Architect Jeff Brauer, who was the American Society of Golf Course architects liaison to the ADA rules commissions meeting back in the early ’90s believes architects won’t be overly burdened.

“I’ve been building greens that way for the last 15 years.”

Former president of the ASGCA Bruce Charlton, a design partner with Robert Trent Jones, Jr. hailed the new rules.

“These rules are reasonable additions. We want to encourage people with disabilities to play golf, and it’s exciting to see the level of their interest. Their gumption and desire is special. Let’s just hope people are reasonable and that the rules are reasonably interpreted.”

Still, another Internet commentator irreverently, but accurately noted, “Reasonable [is] the most dangerous word in law.” Since the ADA statue is complaint driven, non-compliance actions are possible. Complaints can take the form of private lawsuits or, in the case of large businesses showing a pattern or practice of discrimination, prosecution by the Department of Justice. In a similar scenario, the DOJ began prosecuting prominent New York City restaurants for non-compliance with accessibility rules. The iconic Rosa Mexicano restaurant was the first named defendant in what is expected to be a deluge of litigation against the most popular NYC restaurants in the Zagat’s Guidebook. Having never been the subject of any prior complaint, Rosa’s takes issue with both the accuracy of the government’s claims of inaccessibility and the pretext of the restaurant’s Zagat’s popularity as a reason for being singled out in a lawsuit.

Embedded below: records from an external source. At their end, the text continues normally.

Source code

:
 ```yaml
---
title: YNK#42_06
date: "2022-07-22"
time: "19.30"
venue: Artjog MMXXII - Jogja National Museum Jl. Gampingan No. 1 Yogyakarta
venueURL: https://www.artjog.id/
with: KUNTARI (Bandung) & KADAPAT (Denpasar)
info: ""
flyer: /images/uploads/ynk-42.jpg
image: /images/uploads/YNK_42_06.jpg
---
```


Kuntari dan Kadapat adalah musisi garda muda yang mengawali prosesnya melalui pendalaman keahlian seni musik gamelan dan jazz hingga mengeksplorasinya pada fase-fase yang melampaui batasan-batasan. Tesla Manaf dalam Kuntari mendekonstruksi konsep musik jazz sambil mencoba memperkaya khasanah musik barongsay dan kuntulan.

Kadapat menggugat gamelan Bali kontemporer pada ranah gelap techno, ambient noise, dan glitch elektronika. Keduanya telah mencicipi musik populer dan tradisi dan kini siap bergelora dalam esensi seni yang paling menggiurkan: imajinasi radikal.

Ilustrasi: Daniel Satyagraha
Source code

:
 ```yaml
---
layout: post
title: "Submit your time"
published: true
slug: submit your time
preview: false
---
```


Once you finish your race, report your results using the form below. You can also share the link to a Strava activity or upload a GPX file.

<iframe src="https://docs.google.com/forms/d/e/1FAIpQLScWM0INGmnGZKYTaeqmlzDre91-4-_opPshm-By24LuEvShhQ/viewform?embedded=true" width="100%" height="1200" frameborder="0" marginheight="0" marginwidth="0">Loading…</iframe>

As such, some are concerned about the possibility of a wave of opportunistic litigation against golf courses, citing the examples of Florida and New York City lawyers bringing hundreds of ADA lawsuits against mom and pop businesses who can ill afford expensive litigation and bad press, and therefore just pay up. Moreover, according to an advisory sent out by the National Alliance for Accessible Golf, the second most important person at the golf course (behind the owner) is the course attorney – even more so than the architect.

“That’s never good news,” said one New York City golfer. “We tend to over-lawyer things far too much in this country and it’s bad for business. You can’t make money and hire employees with lawyers breathing down your neck. It’s bad for the economy too have too much regulation and litigation.”